** DATA EXTRACTS follows **

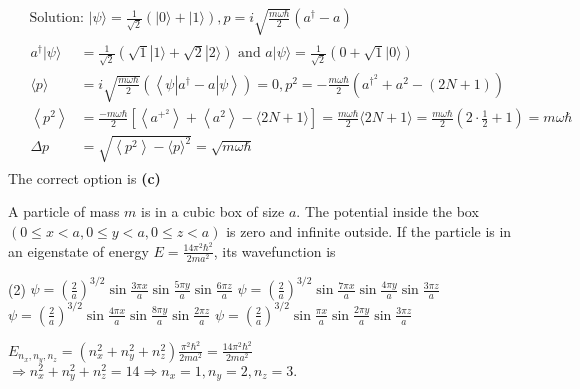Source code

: \begin{enumerate}
\begin{answer}
	$\begin{aligned}
	&\text { Solution: }|\psi\rangle=\frac{1}{\sqrt{2}}(|0\rangle+|1\rangle), p=i \sqrt{\frac{m \omega \hbar}{2}}\left(a^{\dagger}-a\right) \\
	&\begin{aligned}
	a^{\dagger}|\psi\rangle &=\frac{1}{\sqrt{2}}(\sqrt{1}|1\rangle+\sqrt{2}|2\rangle) \text { and } a|\psi\rangle=\frac{1}{\sqrt{2}}(0+\sqrt{1}|0\rangle) \\
	\langle p\rangle &=i \sqrt{\frac{m \omega \hbar}{2}}\left(\left\langle\psi\left|a^{\dagger}-a\right| \psi\right\rangle\right)=0, p^{2}=-\frac{m \omega \hbar}{2}\left(a^{\dagger^{2}}+a^{2}-(2 N+1)\right) \\
	\left\langle p^{2}\right\rangle &=\frac{-m \omega \hbar}{2}\left[\left\langle a^{+^{2}}\right\rangle+\left\langle a^{2}\right\rangle-\langle 2 N+1\rangle\right]=\frac{m \omega \hbar}{2}\langle 2 N+1\rangle=\frac{m \omega \hbar}{2}\left(2 \cdot \frac{1}{2}+1\right)=m \omega \hbar \\
	\Delta p &=\sqrt{\left\langle p^{2}\right\rangle-\langle p\rangle^{2}}=\sqrt{m \omega \hbar}
	\end{aligned}
	\end{aligned}$\\
	The correct option is \textbf{(c)}	
\end{answer}
\begin{minipage}{\textwidth}
	\item A particle of mass $m$ is in a cubic box of size $a$. The potential inside the box $(0 \leq x<a, 0 \leq y<a, 0 \leq z<a)$ is zero and infinite outside. If the particle is in an eigenstate of energy $E=\frac{14 \pi^{2} \hbar^{2}}{2 m a^{2}}$, its wavefunction is
\end{minipage}
\begin{tasks}(2)
	\task[\textbf{A.}] $\psi=\left(\frac{2}{a}\right)^{3 / 2} \sin \frac{3 \pi x}{a} \sin \frac{5 \pi y}{a} \sin \frac{6 \pi z}{a}$
	\task[\textbf{B.}] $\psi=\left(\frac{2}{a}\right)^{3 / 2} \sin \frac{7 \pi x}{a} \sin \frac{4 \pi y}{a} \sin \frac{3 \pi z}{a}$
	\task[\textbf{C.}]$\psi=\left(\frac{2}{a}\right)^{3 / 2} \sin \frac{4 \pi x}{a} \sin \frac{8 \pi y}{a} \sin \frac{2 \pi z}{a}$
	\task[\textbf{D.}]$\psi=\left(\frac{2}{a}\right)^{3 / 2} \sin \frac{\pi x}{a} \sin \frac{2 \pi y}{a} \sin \frac{3 \pi z}{a}$
\end{tasks}
\begin{answer}
	$E_{n_{x}, n_{y}, n_{z}}=\left(n_{x}^{2}+n_{y}^{2}+n_{z}^{2}\right) \frac{\pi^{2} \hbar^{2}}{2 m a^{2}}=\frac{14 \pi^{2} \hbar^{2}}{2 m a^{2}}$ $\Rightarrow n_{x}^{2}+n_{y}^{2}+n_{z}^{2}=14 \Rightarrow n_{x}=1, n_{y}=2, n_{z}=3 .$\\

\end{answer}
\end{enumerate}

** End of DATA EXTRACTS **

WHAT IS NEEDED
Write out every entry above exactly, minus the pictures.

WORKED SOLUTION
Source code

: \begin{enumerate}
\begin{answer}
	$\begin{aligned}
	&\text { Solution: }|\psi\rangle=\frac{1}{\sqrt{2}}(|0\rangle+|1\rangle), p=i \sqrt{\frac{m \omega \hbar}{2}}\left(a^{\dagger}-a\right) \\
	&\begin{aligned}
	a^{\dagger}|\psi\rangle &=\frac{1}{\sqrt{2}}(\sqrt{1}|1\rangle+\sqrt{2}|2\rangle) \text { and } a|\psi\rangle=\frac{1}{\sqrt{2}}(0+\sqrt{1}|0\rangle) \\
	\langle p\rangle &=i \sqrt{\frac{m \omega \hbar}{2}}\left(\left\langle\psi\left|a^{\dagger}-a\right| \psi\right\rangle\right)=0, p^{2}=-\frac{m \omega \hbar}{2}\left(a^{\dagger^{2}}+a^{2}-(2 N+1)\right) \\
	\left\langle p^{2}\right\rangle &=\frac{-m \omega \hbar}{2}\left[\left\langle a^{+^{2}}\right\rangle+\left\langle a^{2}\right\rangle-\langle 2 N+1\rangle\right]=\frac{m \omega \hbar}{2}\langle 2 N+1\rangle=\frac{m \omega \hbar}{2}\left(2 \cdot \frac{1}{2}+1\right)=m \omega \hbar \\
	\Delta p &=\sqrt{\left\langle p^{2}\right\rangle-\langle p\rangle^{2}}=\sqrt{m \omega \hbar}
	\end{aligned}
	\end{aligned}$\\
	The correct option is \textbf{(c)}	
\end{answer}
\begin{minipage}{\textwidth}
	\item A particle of mass $m$ is in a cubic box of size $a$. The potential inside the box $(0 \leq x<a, 0 \leq y<a, 0 \leq z<a)$ is zero and infinite outside. If the particle is in an eigenstate of energy $E=\frac{14 \pi^{2} \hbar^{2}}{2 m a^{2}}$, its wavefunction is
\end{minipage}
\begin{tasks}(2)
	\task[\textbf{A.}] $\psi=\left(\frac{2}{a}\right)^{3 / 2} \sin \frac{3 \pi x}{a} \sin \frac{5 \pi y}{a} \sin \frac{6 \pi z}{a}$
	\task[\textbf{B.}] $\psi=\left(\frac{2}{a}\right)^{3 / 2} \sin \frac{7 \pi x}{a} \sin \frac{4 \pi y}{a} \sin \frac{3 \pi z}{a}$
	\task[\textbf{C.}]$\psi=\left(\frac{2}{a}\right)^{3 / 2} \sin \frac{4 \pi x}{a} \sin \frac{8 \pi y}{a} \sin \frac{2 \pi z}{a}$
	\task[\textbf{D.}]$\psi=\left(\frac{2}{a}\right)^{3 / 2} \sin \frac{\pi x}{a} \sin \frac{2 \pi y}{a} \sin \frac{3 \pi z}{a}$
\end{tasks}
\begin{answer}
	$E_{n_{x}, n_{y}, n_{z}}=\left(n_{x}^{2}+n_{y}^{2}+n_{z}^{2}\right) \frac{\pi^{2} \hbar^{2}}{2 m a^{2}}=\frac{14 \pi^{2} \hbar^{2}}{2 m a^{2}}$ $\Rightarrow n_{x}^{2}+n_{y}^{2}+n_{z}^{2}=14 \Rightarrow n_{x}=1, n_{y}=2, n_{z}=3 .$\\

\end{answer}
\end{enumerate}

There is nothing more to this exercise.